→ **PROBLEM TO WORK ON**:
Every line of the records below from the line with "### Testing Syntax" up to and including the line with "the command for" must be reproduced exactly, and no line outside that range.
- Opening Delimiter -
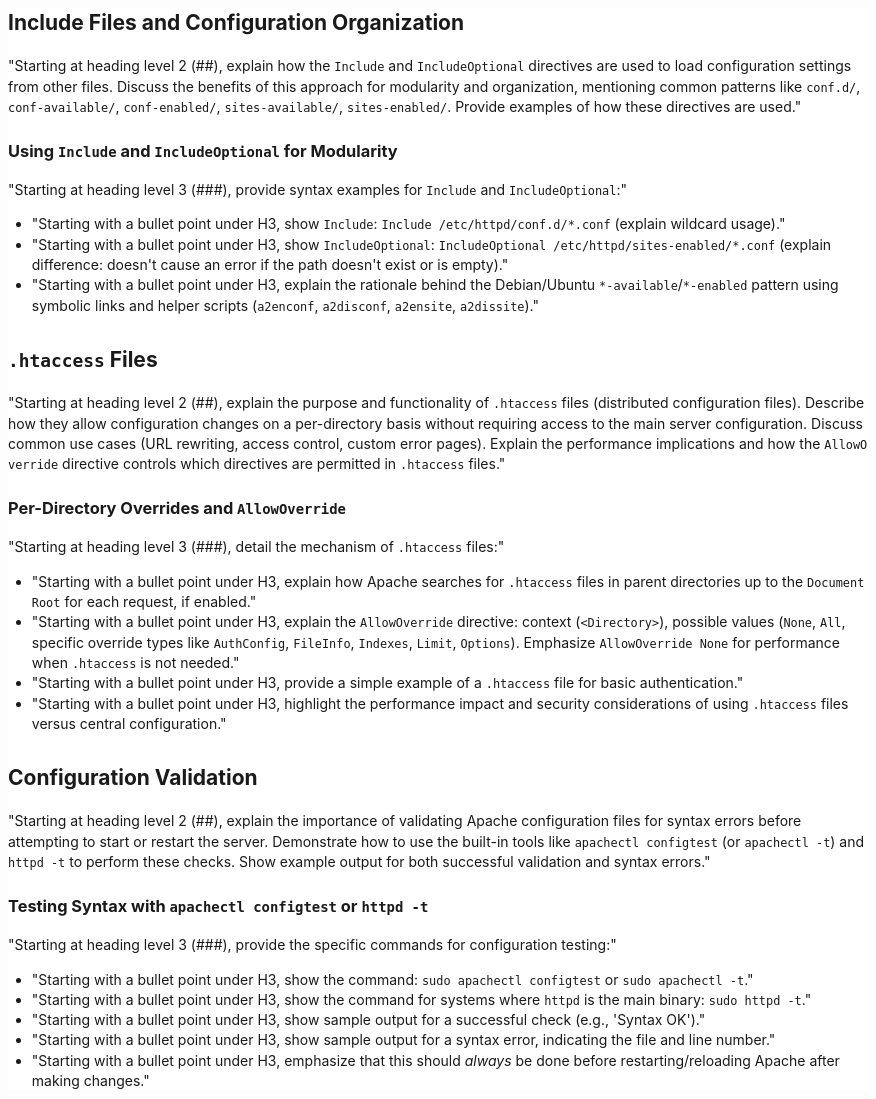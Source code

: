 ## Include Files and Configuration Organization
"<prompt>Starting at heading level 2 (##), explain how the `Include` and `IncludeOptional` directives are used to load configuration settings from other files. Discuss the benefits of this approach for modularity and organization, mentioning common patterns like `conf.d/`, `conf-available/`, `conf-enabled/`, `sites-available/`, `sites-enabled/`. Provide examples of how these directives are used.</prompt>"

### Using `Include` and `IncludeOptional` for Modularity
"<prompt>Starting at heading level 3 (###), provide syntax examples for `Include` and `IncludeOptional`:</prompt>"
*   "<prompt>Starting with a bullet point under H3, show `Include`: `Include /etc/httpd/conf.d/*.conf` (explain wildcard usage).</prompt>"
*   "<prompt>Starting with a bullet point under H3, show `IncludeOptional`: `IncludeOptional /etc/httpd/sites-enabled/*.conf` (explain difference: doesn't cause an error if the path doesn't exist or is empty).</prompt>"
*   "<prompt>Starting with a bullet point under H3, explain the rationale behind the Debian/Ubuntu `*-available`/`*-enabled` pattern using symbolic links and helper scripts (`a2enconf`, `a2disconf`, `a2ensite`, `a2dissite`).</prompt>"

## `.htaccess` Files
"<prompt>Starting at heading level 2 (##), explain the purpose and functionality of `.htaccess` files (distributed configuration files). Describe how they allow configuration changes on a per-directory basis without requiring access to the main server configuration. Discuss common use cases (URL rewriting, access control, custom error pages). Explain the performance implications and how the `AllowOverride` directive controls which directives are permitted in `.htaccess` files.</prompt>"

### Per-Directory Overrides and `AllowOverride`
"<prompt>Starting at heading level 3 (###), detail the mechanism of `.htaccess` files:</prompt>"
*   "<prompt>Starting with a bullet point under H3, explain how Apache searches for `.htaccess` files in parent directories up to the `DocumentRoot` for each request, if enabled.</prompt>"
*   "<prompt>Starting with a bullet point under H3, explain the `AllowOverride` directive: context (`<Directory>`), possible values (`None`, `All`, specific override types like `AuthConfig`, `FileInfo`, `Indexes`, `Limit`, `Options`). Emphasize `AllowOverride None` for performance when `.htaccess` is not needed.</prompt>"
*   "<prompt>Starting with a bullet point under H3, provide a simple example of a `.htaccess` file for basic authentication.</prompt>"
*   "<prompt>Starting with a bullet point under H3, highlight the performance impact and security considerations of using `.htaccess` files versus central configuration.</prompt>"

## Configuration Validation
"<prompt>Starting at heading level 2 (##), explain the importance of validating Apache configuration files for syntax errors before attempting to start or restart the server. Demonstrate how to use the built-in tools like `apachectl configtest` (or `apachectl -t`) and `httpd -t` to perform these checks. Show example output for both successful validation and syntax errors.</prompt>"

### Testing Syntax with `apachectl configtest` or `httpd -t`
"<prompt>Starting at heading level 3 (###), provide the specific commands for configuration testing:</prompt>"
*   "<prompt>Starting with a bullet point under H3, show the command: `sudo apachectl configtest` or `sudo apachectl -t`.</prompt>"
*   "<prompt>Starting with a bullet point under H3, show the command for systems where `httpd` is the main binary: `sudo httpd -t`.</prompt>"
*   "<prompt>Starting with a bullet point under H3, show sample output for a successful check (e.g., 'Syntax OK').</prompt>"
*   "<prompt>Starting with a bullet point under H3, show sample output for a syntax error, indicating the file and line number.</prompt>"
*   "<prompt>Starting with a bullet point under H3, emphasize that this should *always* be done before restarting/reloading Apache after making changes.</prompt>"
- Closing Delimiter -
→ **SOLUTION TO THIS PROBLEM**:
### Testing Syntax with `apachectl configtest` or `httpd -t`
"<prompt>Starting at heading level 3 (###), provide the specific commands for configuration testing:</prompt>"
*   "<prompt>Starting with a bullet point under H3, show the command: `sudo apachectl configtest` or `sudo apachectl -t`.</prompt>"
*   "<prompt>Starting with a bullet point under H3, show the command for systems where `httpd` is the main binary: `sudo httpd -t`.</prompt>"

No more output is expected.